#### WHAT TO DO:
After counting the lines below that hold the word "ntohl", reply with the count and nothing else.
__________
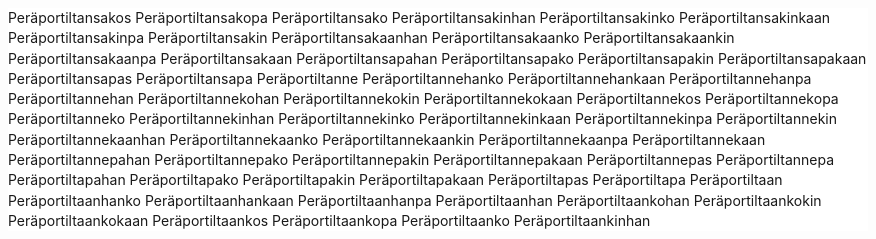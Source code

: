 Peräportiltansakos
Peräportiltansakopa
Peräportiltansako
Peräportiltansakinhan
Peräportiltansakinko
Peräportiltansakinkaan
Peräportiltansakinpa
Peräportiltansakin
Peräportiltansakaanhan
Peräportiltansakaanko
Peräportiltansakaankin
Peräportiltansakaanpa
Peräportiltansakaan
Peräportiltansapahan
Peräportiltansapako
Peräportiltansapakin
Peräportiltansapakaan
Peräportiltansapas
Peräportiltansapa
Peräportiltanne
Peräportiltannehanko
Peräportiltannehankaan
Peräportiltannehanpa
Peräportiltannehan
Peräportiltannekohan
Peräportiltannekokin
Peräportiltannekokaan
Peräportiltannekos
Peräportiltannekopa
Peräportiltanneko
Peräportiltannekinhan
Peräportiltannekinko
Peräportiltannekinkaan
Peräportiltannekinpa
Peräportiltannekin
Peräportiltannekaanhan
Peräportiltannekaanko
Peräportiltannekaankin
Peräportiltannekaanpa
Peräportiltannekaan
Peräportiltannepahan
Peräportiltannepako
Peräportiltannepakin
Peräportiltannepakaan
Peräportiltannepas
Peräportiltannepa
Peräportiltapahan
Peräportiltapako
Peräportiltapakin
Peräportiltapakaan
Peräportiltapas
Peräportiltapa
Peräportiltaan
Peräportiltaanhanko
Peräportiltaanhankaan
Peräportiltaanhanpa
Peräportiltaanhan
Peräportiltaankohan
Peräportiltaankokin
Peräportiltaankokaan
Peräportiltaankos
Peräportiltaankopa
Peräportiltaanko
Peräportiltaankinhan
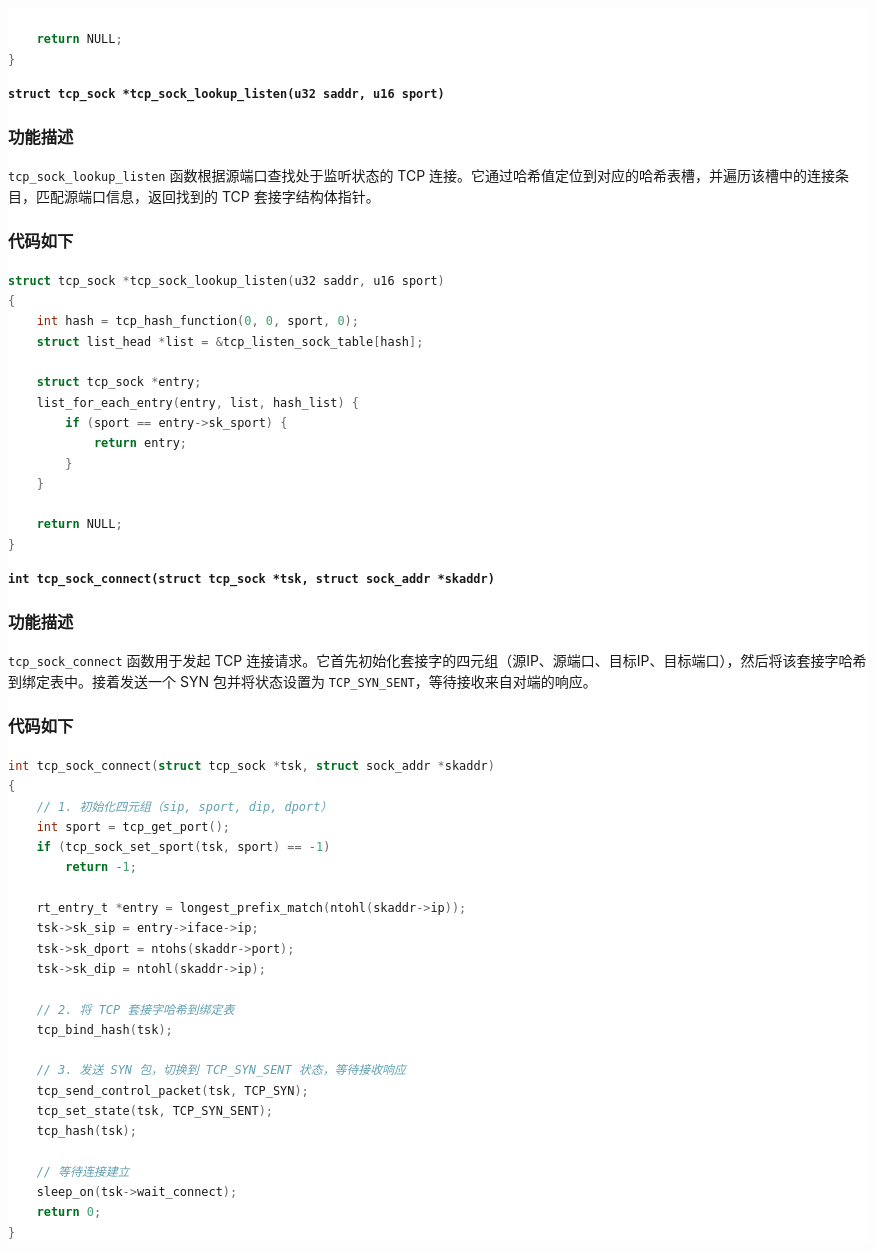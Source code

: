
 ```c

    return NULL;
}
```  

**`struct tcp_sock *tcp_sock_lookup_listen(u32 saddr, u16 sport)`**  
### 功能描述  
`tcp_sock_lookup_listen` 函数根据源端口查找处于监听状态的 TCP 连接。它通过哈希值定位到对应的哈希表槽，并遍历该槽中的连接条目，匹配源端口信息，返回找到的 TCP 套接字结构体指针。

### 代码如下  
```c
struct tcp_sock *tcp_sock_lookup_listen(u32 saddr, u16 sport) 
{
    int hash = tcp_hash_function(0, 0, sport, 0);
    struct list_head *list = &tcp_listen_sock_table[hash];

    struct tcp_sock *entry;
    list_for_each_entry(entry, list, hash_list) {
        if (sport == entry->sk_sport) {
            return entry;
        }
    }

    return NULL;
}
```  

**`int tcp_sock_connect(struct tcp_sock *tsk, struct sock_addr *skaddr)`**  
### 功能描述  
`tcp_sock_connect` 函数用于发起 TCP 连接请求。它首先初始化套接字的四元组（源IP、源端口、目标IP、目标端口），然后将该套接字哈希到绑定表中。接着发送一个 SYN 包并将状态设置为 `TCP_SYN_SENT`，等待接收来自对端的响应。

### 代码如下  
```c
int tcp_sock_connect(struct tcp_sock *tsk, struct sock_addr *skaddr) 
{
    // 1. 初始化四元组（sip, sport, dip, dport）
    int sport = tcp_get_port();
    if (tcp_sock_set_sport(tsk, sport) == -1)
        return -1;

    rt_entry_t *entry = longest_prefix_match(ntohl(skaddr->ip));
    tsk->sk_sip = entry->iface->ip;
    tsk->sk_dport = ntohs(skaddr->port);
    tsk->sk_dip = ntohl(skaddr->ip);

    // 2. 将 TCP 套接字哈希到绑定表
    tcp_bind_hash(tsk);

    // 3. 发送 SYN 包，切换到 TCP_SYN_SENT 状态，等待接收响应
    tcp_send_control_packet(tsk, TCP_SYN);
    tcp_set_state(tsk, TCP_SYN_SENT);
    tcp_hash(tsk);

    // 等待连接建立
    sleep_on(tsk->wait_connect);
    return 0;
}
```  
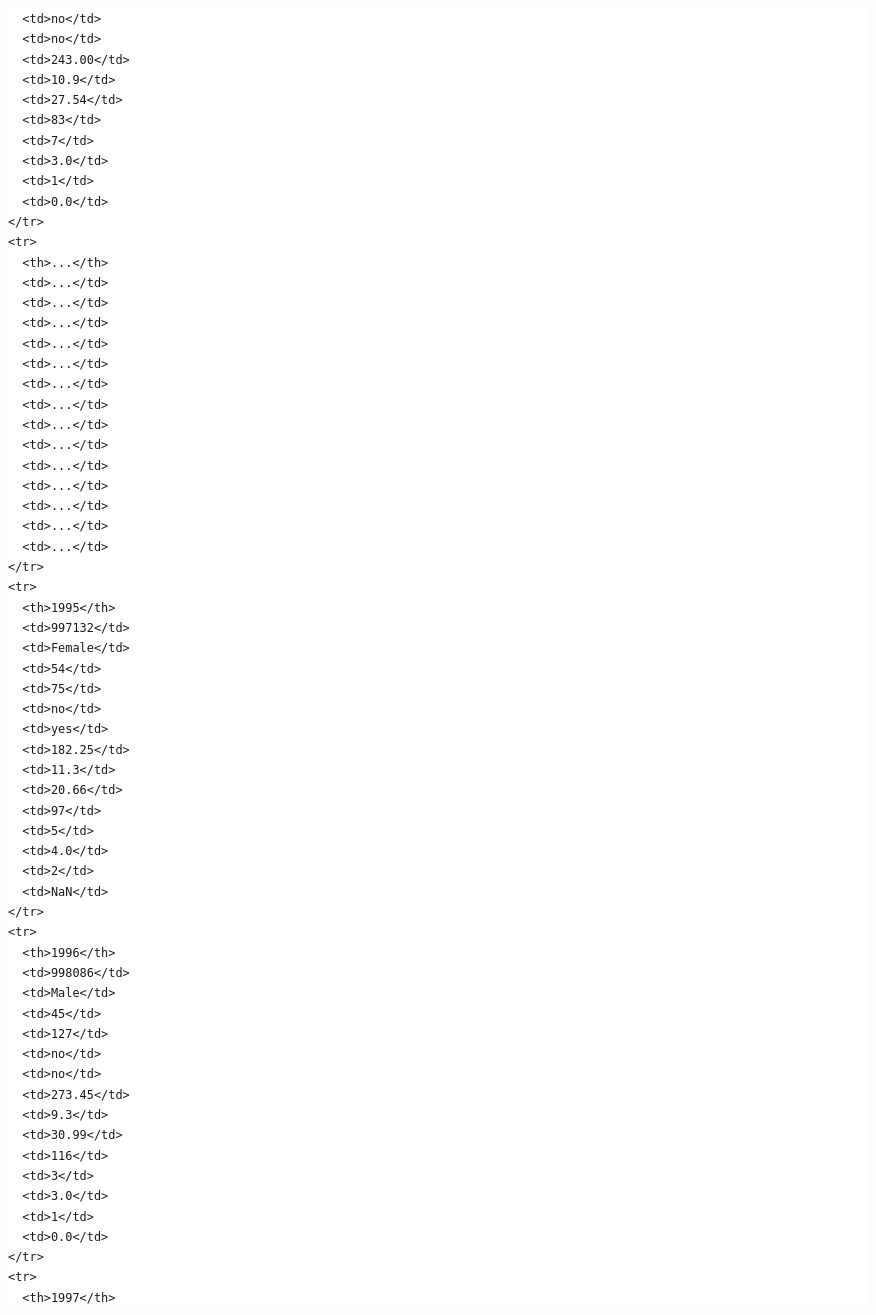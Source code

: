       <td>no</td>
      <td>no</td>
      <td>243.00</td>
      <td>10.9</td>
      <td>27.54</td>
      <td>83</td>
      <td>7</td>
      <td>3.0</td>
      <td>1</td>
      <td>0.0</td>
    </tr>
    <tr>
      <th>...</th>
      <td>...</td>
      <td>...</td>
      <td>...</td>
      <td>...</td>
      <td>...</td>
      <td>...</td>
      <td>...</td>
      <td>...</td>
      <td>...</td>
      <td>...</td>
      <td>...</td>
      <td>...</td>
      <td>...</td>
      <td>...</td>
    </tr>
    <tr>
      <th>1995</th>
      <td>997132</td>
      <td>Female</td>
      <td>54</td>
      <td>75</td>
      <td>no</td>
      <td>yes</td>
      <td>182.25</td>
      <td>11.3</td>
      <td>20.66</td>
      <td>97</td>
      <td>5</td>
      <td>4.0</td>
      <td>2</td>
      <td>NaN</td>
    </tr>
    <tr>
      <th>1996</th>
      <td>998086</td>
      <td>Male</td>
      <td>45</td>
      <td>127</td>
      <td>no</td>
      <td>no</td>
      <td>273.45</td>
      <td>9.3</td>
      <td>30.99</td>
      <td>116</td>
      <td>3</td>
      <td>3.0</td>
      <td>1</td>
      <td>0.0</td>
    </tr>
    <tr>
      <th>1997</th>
__________
#### TASK RESULT:
2